The required answer is an exact copy of every line from the beginning of the entries through the line with "Im Nichtspielercharakter-Manager werden", with all pictures omitted.

[Stored data entries]
☆ ☆ ☆

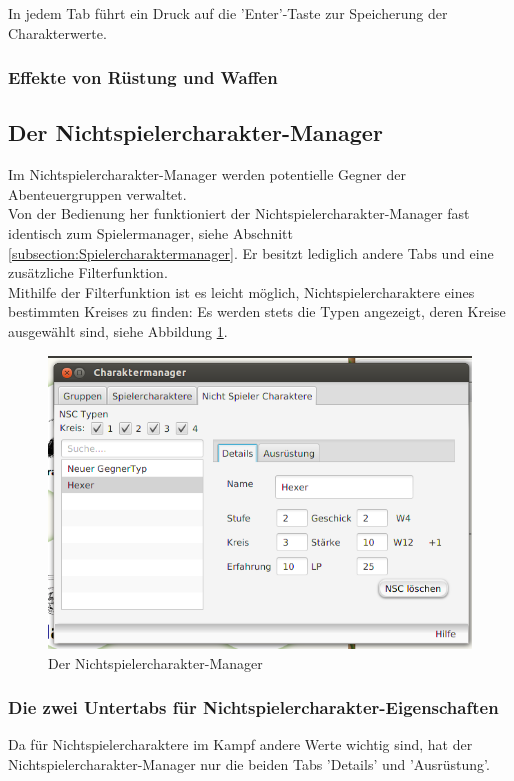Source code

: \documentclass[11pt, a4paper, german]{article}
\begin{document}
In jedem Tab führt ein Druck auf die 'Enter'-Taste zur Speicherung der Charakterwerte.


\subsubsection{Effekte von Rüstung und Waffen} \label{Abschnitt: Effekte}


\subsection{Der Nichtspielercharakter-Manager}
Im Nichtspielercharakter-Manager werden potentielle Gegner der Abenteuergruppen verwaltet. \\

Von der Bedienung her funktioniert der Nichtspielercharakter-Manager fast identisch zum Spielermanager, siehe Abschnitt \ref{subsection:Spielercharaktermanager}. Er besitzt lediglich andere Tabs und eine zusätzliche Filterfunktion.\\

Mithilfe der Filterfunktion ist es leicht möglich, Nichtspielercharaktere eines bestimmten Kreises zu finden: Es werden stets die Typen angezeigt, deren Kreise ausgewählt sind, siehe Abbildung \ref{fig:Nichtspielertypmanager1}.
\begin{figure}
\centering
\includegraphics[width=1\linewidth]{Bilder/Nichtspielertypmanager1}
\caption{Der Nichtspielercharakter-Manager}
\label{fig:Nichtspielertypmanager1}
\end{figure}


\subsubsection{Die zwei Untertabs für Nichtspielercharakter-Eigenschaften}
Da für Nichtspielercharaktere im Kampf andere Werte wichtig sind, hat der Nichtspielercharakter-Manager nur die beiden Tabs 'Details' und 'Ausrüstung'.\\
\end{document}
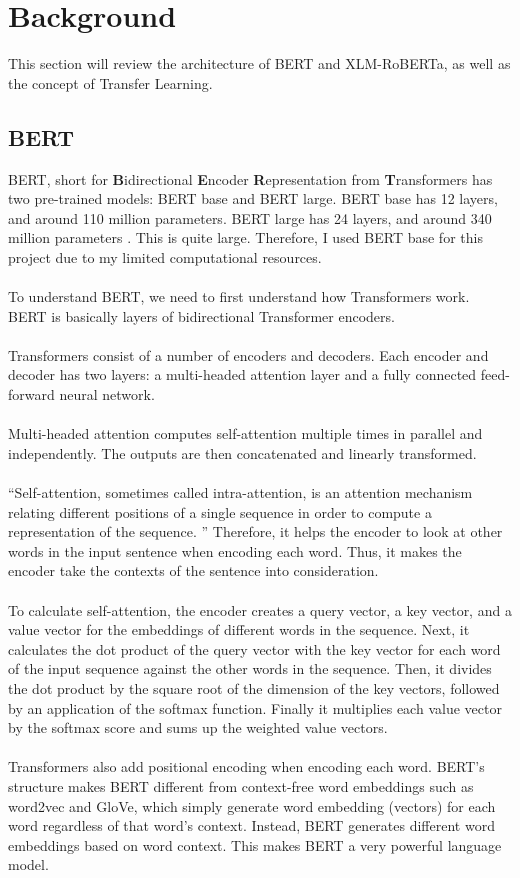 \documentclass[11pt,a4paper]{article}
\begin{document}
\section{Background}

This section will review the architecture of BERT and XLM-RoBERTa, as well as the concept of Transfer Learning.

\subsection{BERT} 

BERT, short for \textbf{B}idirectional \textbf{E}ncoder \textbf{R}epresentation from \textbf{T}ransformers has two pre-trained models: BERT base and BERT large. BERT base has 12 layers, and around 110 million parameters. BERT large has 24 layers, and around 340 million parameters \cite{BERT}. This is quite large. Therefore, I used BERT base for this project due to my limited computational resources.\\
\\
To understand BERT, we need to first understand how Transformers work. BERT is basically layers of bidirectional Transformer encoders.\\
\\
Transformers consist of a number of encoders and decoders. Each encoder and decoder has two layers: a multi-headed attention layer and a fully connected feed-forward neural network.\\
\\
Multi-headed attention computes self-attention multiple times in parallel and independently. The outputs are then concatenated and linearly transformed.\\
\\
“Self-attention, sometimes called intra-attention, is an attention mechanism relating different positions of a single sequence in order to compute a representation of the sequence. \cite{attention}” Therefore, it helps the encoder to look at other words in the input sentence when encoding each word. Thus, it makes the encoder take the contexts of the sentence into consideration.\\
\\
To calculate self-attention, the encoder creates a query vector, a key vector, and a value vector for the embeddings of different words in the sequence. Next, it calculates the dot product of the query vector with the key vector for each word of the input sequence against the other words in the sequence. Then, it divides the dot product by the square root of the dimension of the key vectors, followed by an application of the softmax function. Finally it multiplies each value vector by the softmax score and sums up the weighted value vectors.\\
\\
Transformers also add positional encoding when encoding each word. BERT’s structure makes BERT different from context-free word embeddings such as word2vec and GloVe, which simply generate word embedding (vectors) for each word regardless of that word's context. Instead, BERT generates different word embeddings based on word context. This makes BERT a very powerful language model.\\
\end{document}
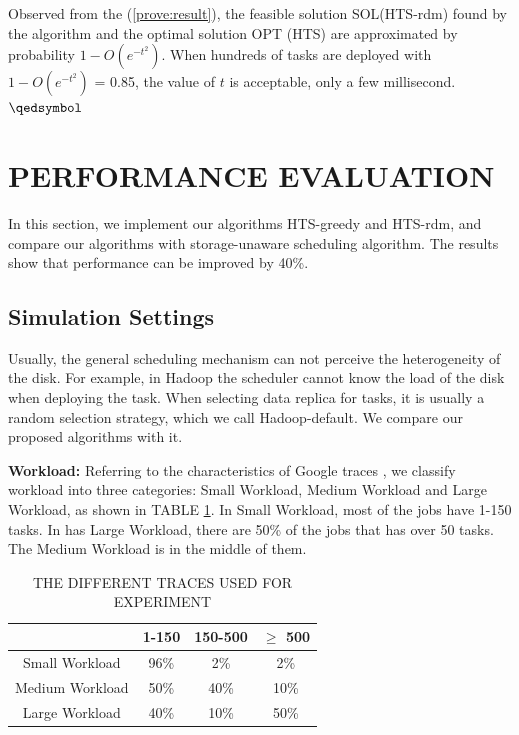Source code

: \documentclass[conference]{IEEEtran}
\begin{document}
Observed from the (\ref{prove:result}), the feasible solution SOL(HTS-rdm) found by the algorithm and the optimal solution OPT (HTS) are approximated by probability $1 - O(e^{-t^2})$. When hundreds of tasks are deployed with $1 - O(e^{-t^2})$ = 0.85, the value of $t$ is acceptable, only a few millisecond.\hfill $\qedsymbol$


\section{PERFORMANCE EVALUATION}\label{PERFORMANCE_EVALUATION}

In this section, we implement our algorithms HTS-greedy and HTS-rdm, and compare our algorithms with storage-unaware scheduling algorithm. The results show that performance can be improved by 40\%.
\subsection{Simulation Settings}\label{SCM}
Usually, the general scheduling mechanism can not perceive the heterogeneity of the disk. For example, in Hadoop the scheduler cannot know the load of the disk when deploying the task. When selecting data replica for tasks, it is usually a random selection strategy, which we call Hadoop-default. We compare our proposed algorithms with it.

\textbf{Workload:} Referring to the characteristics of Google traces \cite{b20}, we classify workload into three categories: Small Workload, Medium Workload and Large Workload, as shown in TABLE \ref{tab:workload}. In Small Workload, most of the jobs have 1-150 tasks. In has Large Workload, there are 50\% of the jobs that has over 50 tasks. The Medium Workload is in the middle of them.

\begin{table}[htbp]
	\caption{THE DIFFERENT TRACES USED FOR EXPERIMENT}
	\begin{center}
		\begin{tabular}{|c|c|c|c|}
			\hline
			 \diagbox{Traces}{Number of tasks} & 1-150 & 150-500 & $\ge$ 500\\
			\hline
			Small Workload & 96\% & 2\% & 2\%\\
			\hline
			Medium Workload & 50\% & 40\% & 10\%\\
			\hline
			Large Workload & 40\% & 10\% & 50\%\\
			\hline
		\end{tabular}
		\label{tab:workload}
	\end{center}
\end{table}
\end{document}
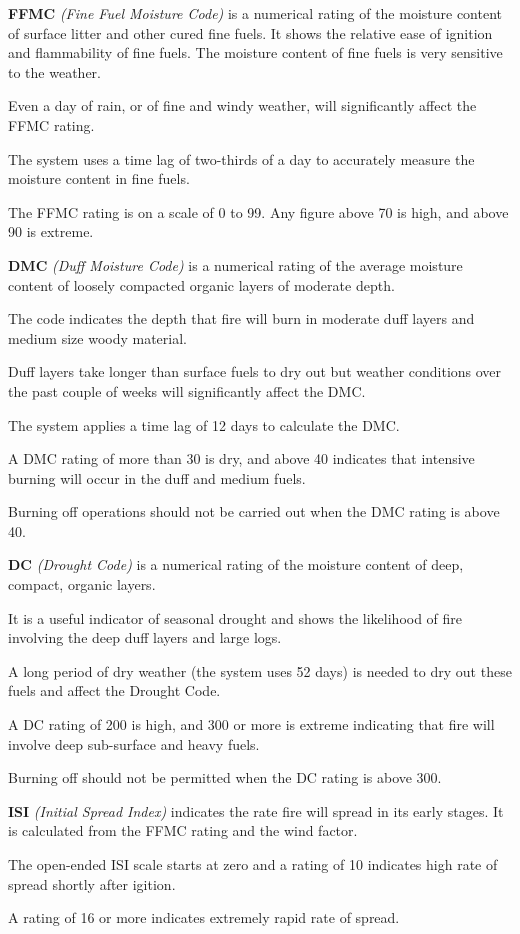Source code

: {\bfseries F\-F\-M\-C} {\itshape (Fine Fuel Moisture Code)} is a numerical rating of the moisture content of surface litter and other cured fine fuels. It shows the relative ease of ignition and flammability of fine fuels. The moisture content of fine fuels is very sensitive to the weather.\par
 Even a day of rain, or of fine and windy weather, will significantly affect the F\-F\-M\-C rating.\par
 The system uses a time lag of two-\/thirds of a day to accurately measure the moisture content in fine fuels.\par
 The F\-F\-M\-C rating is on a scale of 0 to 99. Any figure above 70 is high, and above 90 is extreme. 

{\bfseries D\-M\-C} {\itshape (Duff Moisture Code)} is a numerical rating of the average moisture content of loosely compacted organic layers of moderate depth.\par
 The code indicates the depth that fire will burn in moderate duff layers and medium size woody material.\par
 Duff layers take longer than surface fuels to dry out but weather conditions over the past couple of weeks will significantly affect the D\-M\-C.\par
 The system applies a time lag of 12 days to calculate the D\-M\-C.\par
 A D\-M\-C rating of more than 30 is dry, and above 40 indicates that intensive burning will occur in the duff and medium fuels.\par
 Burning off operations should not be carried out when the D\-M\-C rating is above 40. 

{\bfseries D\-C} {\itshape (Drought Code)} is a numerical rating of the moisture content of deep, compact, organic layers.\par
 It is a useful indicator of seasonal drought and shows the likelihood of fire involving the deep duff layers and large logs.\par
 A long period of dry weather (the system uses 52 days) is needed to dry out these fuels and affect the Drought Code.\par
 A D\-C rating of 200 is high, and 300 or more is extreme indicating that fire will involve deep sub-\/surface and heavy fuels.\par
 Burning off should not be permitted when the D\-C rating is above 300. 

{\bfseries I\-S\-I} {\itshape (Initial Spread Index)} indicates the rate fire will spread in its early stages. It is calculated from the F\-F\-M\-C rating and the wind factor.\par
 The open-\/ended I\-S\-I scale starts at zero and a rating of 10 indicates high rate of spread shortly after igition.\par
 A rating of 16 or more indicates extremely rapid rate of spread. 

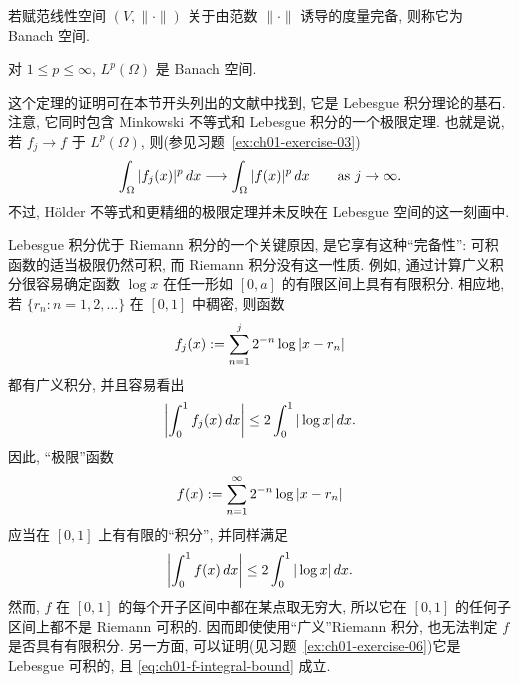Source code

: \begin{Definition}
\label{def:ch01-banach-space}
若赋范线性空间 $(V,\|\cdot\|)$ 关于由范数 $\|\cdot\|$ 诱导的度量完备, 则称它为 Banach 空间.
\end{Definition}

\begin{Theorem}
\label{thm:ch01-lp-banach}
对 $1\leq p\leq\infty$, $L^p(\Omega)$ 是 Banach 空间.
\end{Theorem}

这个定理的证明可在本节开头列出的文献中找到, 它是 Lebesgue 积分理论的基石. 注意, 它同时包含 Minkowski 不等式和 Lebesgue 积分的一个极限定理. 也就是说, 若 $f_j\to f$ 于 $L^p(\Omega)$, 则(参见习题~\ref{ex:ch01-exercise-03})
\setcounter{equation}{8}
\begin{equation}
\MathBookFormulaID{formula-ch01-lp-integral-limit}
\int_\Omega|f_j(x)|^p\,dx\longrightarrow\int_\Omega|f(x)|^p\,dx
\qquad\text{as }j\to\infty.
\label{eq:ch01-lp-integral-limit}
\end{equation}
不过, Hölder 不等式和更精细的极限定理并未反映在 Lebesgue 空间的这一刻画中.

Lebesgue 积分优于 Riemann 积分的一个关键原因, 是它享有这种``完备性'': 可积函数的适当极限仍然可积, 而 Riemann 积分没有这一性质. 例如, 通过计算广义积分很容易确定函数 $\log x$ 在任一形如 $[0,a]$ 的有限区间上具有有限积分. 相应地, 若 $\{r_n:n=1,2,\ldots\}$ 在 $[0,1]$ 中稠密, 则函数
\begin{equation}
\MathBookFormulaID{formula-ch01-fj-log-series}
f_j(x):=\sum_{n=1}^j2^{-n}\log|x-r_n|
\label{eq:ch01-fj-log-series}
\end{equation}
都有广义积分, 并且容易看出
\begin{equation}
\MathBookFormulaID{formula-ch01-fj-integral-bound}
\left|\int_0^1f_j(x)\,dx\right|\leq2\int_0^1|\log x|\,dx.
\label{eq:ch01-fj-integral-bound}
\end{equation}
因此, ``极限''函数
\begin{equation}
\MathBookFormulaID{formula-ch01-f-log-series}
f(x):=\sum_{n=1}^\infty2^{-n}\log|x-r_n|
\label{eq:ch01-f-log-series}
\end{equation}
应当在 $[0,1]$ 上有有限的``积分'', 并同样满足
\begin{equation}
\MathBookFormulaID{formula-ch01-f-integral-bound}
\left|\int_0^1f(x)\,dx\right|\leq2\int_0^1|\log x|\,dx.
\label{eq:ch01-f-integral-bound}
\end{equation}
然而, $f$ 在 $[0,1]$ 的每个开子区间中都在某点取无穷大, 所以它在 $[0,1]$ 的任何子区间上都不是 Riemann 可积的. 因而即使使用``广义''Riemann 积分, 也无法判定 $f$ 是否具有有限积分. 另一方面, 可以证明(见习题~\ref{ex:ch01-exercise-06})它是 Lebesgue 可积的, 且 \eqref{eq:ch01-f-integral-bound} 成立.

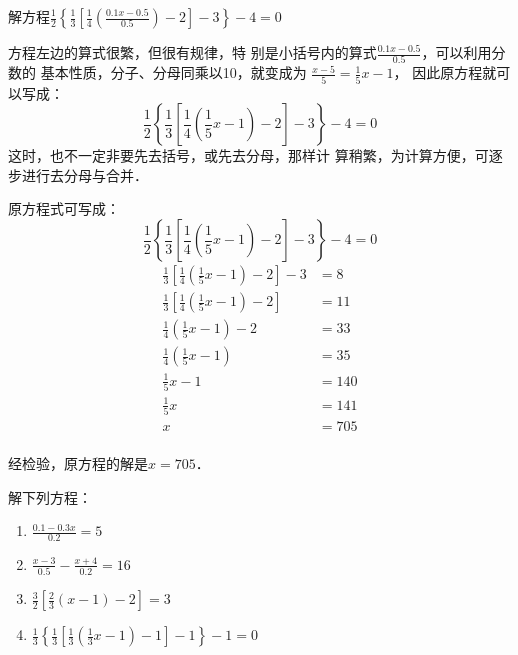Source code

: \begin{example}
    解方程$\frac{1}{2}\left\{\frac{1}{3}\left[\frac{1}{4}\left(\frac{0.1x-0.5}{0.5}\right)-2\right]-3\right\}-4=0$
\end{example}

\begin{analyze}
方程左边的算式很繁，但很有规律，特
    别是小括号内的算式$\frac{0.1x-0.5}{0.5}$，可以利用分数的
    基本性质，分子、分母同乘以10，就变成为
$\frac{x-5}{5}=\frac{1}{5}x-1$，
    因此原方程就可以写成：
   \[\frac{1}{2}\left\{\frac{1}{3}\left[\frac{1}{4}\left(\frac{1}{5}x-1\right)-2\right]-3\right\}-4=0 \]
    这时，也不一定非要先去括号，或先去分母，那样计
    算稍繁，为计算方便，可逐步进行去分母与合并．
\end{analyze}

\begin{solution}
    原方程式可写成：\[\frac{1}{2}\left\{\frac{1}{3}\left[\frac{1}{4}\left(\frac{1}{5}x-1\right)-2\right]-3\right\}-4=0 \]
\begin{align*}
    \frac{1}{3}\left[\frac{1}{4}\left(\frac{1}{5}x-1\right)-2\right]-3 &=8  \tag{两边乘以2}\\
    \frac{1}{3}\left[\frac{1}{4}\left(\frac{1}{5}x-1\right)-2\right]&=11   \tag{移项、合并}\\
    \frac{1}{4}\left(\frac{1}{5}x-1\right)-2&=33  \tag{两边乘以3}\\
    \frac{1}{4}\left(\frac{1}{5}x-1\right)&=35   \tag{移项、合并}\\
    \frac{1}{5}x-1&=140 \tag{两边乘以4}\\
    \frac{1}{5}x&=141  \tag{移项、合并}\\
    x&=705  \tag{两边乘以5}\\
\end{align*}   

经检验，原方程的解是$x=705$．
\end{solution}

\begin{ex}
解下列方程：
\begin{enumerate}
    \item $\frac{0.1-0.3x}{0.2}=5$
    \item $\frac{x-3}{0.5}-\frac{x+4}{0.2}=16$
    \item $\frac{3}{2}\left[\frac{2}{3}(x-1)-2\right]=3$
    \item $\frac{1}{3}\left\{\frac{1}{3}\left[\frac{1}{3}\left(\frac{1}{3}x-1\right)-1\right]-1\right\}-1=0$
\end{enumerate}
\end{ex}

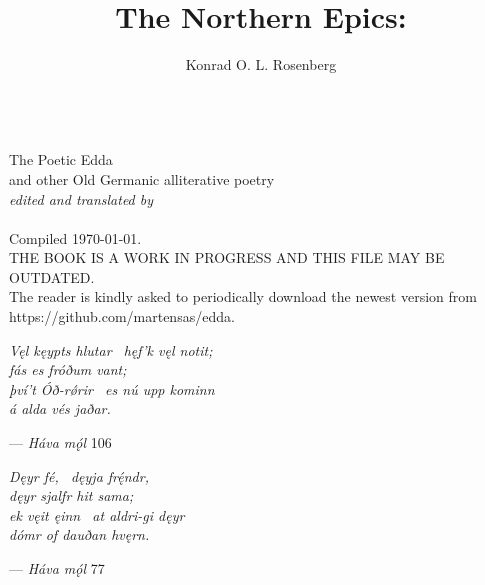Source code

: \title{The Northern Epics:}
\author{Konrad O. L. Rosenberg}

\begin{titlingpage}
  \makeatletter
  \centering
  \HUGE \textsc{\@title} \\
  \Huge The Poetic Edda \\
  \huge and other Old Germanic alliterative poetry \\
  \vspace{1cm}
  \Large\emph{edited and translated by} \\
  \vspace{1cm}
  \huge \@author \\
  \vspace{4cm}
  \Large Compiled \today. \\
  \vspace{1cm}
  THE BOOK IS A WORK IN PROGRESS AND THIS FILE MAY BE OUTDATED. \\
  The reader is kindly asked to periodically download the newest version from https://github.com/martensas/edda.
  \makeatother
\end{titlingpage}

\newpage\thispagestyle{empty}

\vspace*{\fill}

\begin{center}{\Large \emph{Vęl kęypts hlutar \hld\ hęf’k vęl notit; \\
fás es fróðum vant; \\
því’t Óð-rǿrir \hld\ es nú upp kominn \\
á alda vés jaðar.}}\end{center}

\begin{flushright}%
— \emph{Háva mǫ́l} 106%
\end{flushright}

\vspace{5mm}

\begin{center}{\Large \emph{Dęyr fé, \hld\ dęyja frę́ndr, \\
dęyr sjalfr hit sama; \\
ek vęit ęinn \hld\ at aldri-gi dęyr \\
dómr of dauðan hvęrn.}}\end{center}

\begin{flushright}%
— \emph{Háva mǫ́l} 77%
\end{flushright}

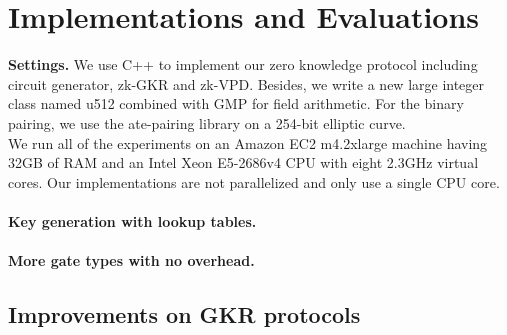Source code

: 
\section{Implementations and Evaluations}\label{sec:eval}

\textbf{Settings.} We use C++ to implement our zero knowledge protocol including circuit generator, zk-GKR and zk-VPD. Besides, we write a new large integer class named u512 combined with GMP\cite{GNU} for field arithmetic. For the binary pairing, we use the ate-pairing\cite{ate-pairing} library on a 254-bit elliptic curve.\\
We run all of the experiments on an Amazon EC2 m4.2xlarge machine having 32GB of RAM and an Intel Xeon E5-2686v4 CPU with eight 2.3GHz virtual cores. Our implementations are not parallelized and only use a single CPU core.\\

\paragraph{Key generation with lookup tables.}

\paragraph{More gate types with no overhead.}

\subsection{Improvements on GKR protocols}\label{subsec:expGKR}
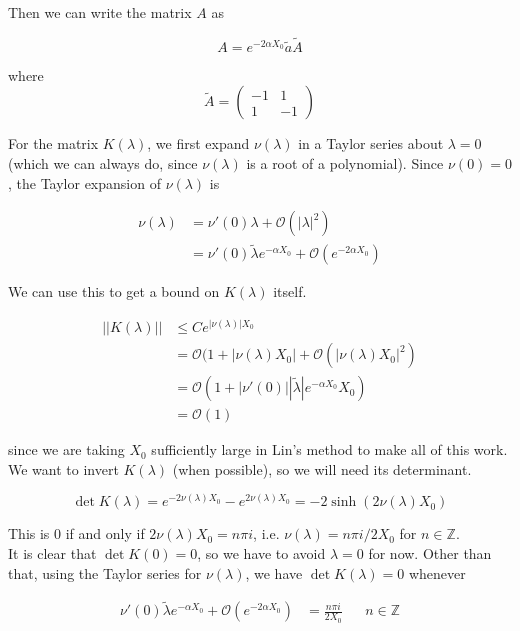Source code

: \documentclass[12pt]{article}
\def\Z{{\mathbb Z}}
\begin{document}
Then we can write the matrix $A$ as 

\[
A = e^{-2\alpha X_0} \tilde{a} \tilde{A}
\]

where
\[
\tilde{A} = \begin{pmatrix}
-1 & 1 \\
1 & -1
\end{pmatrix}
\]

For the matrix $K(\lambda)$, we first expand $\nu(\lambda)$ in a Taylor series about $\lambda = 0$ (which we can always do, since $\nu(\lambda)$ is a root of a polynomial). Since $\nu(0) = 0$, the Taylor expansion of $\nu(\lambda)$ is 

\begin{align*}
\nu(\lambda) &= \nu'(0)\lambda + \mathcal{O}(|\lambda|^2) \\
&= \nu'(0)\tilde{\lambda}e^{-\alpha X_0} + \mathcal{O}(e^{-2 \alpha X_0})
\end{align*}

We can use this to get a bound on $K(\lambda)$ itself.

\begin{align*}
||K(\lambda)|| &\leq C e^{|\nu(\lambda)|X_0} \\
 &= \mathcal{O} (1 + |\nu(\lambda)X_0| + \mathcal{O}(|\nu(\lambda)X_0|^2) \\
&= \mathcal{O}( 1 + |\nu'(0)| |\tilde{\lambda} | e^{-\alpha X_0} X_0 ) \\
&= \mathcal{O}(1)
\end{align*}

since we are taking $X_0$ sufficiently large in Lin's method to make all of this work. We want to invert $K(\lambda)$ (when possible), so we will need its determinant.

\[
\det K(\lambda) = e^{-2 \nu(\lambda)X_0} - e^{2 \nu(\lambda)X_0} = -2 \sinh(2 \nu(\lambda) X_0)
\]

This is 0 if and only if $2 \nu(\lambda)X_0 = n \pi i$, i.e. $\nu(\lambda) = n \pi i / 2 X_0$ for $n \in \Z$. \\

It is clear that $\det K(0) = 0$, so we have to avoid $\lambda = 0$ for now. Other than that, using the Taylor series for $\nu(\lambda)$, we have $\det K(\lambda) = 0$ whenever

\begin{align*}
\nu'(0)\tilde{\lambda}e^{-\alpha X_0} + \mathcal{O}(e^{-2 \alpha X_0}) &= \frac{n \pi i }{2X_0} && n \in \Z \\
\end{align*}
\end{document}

☆ ☆ ☆

**Written solution:**
Source code

: \documentclass[11pt, a4paper, german]{article}
\begin{document}
In jedem Tab führt ein Druck auf die 'Enter'-Taste zur Speicherung der Charakterwerte.


\subsubsection{Effekte von Rüstung und Waffen} \label{Abschnitt: Effekte}


\subsection{Der Nichtspielercharakter-Manager}
Im Nichtspielercharakter-Manager werden potentielle Gegner der Abenteuergruppen verwaltet. \\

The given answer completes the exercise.